Twice Tempted by a Rogue (Stud Club #2)

Meredith couldn’t imagine why he would wish to prolong the walk back, but she said, “If you like.”


They strolled a few blocks down the bank. The faint odor of sulfur reached her nostrils as they approached a grand stone building fronted with plate windows and a great many steps.

“The Pump Room,” he announced. “You can’t see them from the street, but the baths are just there, to the side.”

“How very grand. But I imagine it’s closed for the evening.”

“It is.” He gave her a conspiratorial look. “To most.”

Chapter Nineteen

The night guard was an army man. Rhys had seen it straightaway in the way he patrolled, marching briskly back and forth, turning on a penny at the end of each pass. He introduced himself as Lieutenant Colonel St. Maur, newly Lord Ashworth, and all due deference was immediately forthcoming. After a few minutes of reminiscing and polite inquiries after the former soldier’s family, Rhys only had to drop the hint. “My lady here”—he tilted his head in Meredith’s direction—“has been longing for a glimpse of the baths, but we’re set to leave town early tomorrow. Don’t suppose you could see your way clear to …”
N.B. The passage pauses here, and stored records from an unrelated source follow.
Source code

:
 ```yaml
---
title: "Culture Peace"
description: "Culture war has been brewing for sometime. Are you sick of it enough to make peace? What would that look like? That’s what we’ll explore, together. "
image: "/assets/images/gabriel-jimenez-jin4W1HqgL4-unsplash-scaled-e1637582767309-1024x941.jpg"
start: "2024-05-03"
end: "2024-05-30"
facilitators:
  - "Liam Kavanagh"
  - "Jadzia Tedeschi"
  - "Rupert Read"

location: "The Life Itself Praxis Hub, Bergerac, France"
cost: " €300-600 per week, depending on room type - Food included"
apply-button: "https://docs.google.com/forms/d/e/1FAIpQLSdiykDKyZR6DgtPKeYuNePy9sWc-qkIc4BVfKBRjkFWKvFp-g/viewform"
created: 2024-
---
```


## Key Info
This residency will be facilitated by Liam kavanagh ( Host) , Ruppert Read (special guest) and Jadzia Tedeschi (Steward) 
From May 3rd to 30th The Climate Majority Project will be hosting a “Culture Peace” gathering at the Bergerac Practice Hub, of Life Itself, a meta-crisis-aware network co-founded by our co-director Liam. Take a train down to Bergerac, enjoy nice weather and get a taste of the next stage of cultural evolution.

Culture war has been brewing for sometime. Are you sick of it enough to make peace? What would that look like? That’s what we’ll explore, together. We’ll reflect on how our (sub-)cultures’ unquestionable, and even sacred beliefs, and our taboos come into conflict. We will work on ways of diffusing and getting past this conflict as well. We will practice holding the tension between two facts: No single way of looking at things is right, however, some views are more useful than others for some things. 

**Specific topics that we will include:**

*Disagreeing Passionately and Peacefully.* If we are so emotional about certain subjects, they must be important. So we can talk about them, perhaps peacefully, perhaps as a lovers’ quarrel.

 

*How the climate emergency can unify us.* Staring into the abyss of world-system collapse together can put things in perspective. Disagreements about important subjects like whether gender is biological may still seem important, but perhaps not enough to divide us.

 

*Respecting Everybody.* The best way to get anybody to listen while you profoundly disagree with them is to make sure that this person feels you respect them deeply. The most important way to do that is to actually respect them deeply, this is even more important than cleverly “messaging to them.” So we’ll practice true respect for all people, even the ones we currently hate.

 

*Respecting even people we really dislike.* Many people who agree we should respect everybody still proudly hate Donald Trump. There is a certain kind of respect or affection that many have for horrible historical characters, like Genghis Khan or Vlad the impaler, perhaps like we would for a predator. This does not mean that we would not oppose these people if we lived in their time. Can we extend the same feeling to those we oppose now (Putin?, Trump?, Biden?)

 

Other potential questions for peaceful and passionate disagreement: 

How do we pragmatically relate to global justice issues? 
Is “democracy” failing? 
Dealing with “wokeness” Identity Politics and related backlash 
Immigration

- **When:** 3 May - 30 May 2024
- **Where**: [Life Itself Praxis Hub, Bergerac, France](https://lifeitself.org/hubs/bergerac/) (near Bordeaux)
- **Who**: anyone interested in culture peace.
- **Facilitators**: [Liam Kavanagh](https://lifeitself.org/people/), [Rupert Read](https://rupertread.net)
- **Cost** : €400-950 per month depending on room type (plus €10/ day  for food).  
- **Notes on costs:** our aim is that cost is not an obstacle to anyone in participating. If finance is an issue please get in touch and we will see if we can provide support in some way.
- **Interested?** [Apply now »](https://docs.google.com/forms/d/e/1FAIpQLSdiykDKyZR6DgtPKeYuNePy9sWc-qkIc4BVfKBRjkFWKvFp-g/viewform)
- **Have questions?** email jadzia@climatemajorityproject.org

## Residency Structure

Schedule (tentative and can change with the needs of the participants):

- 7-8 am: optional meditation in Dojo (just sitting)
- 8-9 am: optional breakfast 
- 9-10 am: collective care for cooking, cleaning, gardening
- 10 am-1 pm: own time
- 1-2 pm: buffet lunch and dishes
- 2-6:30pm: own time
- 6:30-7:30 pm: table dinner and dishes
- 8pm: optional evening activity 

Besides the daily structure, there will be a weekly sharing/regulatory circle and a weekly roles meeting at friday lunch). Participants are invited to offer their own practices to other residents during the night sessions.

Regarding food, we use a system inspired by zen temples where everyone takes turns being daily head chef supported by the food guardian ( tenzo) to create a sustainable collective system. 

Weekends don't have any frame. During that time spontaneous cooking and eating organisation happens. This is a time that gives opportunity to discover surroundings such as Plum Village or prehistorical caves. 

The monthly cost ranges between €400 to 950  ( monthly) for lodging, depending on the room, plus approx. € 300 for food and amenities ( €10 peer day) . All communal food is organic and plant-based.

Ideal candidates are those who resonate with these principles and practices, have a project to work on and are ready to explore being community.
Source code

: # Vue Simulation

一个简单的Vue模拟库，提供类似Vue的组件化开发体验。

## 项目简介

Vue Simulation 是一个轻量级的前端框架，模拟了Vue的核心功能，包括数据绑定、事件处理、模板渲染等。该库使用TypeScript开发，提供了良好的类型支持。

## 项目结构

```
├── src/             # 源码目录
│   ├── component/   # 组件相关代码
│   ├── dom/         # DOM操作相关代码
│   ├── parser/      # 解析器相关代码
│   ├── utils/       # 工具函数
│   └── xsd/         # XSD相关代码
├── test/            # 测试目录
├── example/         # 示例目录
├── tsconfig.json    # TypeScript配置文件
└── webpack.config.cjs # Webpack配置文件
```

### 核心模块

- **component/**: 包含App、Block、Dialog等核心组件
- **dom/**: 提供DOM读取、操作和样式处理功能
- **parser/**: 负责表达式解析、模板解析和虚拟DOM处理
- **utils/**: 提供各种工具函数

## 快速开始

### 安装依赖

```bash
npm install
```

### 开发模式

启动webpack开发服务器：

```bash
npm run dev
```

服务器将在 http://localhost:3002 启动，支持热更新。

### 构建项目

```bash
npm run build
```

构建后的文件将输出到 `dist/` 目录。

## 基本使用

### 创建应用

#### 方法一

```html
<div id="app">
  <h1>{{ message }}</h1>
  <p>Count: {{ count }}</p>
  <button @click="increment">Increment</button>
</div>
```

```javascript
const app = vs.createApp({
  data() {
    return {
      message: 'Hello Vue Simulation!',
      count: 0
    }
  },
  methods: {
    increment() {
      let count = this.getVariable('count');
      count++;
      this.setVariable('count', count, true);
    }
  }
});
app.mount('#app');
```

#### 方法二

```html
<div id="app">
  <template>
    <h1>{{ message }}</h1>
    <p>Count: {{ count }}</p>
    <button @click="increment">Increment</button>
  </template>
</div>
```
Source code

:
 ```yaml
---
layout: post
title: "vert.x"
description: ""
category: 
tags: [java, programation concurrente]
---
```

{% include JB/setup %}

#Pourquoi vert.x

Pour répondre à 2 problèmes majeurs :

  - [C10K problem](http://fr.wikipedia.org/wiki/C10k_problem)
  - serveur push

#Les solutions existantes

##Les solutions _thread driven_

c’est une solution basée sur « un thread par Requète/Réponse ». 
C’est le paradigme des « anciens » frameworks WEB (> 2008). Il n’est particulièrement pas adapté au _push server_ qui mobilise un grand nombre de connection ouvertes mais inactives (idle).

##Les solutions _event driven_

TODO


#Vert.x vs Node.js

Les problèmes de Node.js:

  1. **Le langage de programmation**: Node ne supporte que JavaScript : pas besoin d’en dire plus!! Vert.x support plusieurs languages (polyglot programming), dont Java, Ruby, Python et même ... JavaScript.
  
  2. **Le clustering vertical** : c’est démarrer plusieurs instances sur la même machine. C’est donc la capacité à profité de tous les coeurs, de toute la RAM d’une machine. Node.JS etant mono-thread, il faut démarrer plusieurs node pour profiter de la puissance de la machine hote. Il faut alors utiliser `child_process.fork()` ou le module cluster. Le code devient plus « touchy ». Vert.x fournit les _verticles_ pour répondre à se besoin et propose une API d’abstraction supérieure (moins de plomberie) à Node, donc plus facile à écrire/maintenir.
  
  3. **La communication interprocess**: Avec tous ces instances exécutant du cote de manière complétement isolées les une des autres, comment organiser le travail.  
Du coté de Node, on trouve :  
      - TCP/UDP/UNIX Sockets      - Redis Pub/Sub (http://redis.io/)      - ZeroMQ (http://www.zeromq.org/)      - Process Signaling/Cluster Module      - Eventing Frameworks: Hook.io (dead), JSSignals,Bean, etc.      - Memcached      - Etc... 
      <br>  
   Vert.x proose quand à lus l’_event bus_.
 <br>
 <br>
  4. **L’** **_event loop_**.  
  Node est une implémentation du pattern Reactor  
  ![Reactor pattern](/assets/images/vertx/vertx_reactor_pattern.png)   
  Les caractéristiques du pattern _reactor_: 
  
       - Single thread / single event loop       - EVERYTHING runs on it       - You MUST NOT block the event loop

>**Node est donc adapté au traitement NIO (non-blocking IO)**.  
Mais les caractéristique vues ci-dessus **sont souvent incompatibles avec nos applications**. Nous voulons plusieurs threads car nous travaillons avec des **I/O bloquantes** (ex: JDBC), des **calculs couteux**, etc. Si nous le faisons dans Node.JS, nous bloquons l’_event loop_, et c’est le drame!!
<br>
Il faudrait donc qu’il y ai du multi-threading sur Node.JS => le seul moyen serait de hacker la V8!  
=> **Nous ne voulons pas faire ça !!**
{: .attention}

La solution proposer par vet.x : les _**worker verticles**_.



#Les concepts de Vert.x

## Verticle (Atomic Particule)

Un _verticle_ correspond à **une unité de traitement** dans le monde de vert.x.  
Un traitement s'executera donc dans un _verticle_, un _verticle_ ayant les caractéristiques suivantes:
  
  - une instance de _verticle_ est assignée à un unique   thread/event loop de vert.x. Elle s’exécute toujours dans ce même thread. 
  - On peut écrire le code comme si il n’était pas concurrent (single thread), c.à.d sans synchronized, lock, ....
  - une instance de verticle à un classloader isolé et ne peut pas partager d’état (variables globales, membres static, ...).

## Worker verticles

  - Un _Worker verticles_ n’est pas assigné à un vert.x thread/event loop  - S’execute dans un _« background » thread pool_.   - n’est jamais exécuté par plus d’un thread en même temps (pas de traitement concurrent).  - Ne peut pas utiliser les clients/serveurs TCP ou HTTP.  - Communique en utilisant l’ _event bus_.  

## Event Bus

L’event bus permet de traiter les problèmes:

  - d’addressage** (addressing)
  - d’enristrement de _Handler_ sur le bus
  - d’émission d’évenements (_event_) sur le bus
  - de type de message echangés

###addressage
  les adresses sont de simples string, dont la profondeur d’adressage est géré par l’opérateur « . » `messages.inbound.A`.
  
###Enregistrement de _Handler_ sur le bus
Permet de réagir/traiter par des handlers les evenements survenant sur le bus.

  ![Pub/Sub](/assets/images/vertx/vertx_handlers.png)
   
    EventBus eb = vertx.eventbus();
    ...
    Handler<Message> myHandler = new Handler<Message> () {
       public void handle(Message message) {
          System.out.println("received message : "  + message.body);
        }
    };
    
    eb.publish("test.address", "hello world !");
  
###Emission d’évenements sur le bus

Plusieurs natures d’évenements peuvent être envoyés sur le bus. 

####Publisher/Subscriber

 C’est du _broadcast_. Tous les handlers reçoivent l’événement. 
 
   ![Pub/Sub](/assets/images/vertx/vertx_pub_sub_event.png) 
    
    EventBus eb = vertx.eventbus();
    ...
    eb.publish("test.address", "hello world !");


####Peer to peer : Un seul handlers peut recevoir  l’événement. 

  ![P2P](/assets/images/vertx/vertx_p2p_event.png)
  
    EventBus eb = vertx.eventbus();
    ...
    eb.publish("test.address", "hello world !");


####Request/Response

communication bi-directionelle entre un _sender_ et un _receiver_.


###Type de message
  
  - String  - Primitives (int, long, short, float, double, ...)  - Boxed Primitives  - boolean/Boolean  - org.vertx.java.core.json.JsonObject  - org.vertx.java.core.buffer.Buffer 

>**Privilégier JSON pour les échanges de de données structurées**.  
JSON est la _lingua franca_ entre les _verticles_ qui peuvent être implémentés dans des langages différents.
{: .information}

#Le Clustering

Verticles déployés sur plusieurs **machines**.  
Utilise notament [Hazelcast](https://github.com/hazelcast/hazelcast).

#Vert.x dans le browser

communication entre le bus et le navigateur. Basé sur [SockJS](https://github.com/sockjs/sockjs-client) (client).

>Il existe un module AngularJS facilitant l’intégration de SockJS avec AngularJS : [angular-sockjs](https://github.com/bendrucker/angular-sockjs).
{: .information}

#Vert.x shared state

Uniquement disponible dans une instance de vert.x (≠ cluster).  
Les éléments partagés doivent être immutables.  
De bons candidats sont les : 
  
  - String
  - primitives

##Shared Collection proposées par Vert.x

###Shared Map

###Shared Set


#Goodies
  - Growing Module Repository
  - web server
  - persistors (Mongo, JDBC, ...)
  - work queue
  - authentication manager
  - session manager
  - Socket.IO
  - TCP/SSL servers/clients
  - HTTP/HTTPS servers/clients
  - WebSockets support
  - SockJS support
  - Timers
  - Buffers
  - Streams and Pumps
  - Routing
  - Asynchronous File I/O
A wink, a smile, and a rattle of keys—and he and Meredith were inside.

Alone.

“It’s quite mysterious at night, isn’t it?” Her voice echoed off the stone colonnade as they walked the edge of the rectangular pool. The colonnade was covered, but the water itself was open to the night sky. Above them, the moon and stars worked in concert to illuminate the space, unhampered by clouds and diffused by the steam of the hot spring.

Though it was impossible to see across the pool to the other side of the colonnade, Rhys could see Meredith quite clearly, and that was all he cared about. The steam curled the wisps of hair at her temples and loosened the creases from her gown. It also misted her pale complexion, and those strong curves of her face had the sheen of alabaster, carved and polished to a gleam.

She walked around the perimeter of the mineral bath, letting her ungloved fingertips graze each column as she passed. “So this is the center of Bath.”

“Its raison d’être,” he confirmed.

“People of means will travel from all over England to come here, spend untold sums on rented rooms and amusements, all to be near this smelly basin of water. Amazing.”

“It’s not just the waters.”

“Of course not. It’s the high fashion. The society. The promise of health and the allure of a pagan legend. I read the Romans had a temple to Minerva here.”

“Care to have a bath?” he asked.

Her nose wrinkled. “Here?”

He nodded, running a fingertip along the slope of her shoulder. “There’s no one to see.” A moonlit, private bath in an ancient spring? If this wasn’t romantic, Rhys didn’t know what was.

“Thank you, no,” she said stoutly. “We haven’t any towels with us, and it smells horrid. I don’t want to go back to Devonshire smelling of rotten eggs. Besides, don’t invalids stew in there all day? It’s … it’s like a broth of disease.”

Well, then. When she put it that way … Not so romantic after all.

He cleared his throat. “Shall we be off?”

As they left the baths, she said, “Please don’t be offended. Thank you so much for showing me this place. I’m glad to have seen it. And I adore bathing with you, as you well know. I’d just prefer the tub at our hotel. Or the pool at home.”

She gasped and stopped dead in the street. “But that’s it. The pool. Of course, that’s the answer.”

Rhys had no idea what her little epiphany involved, but as she went quiet to sort it out, he seized the opportunity to admire her. The adorable way her brow wrinkled in concentration. The little flutter of her fingers as they made brisk calculations. The breathless excitement in her manner. He knew the signs. Whatever it was she was working out, it must have something to do with the inn.

A realization settled in his gut. It was always the inn. She lived for that place. It brought her trouble and hard work, yes. But it also brought her joy. All this time, he’d been assuming that once her initial wariness wore off, she’d gladly accept the advantages of marrying him. But now he wondered … if he offered her a true choice between the two, would he even stand a chance?

She bounced across the street to his side, and when she spoke again, her whole face lit from within. Like a small, round moon floating along in the dark.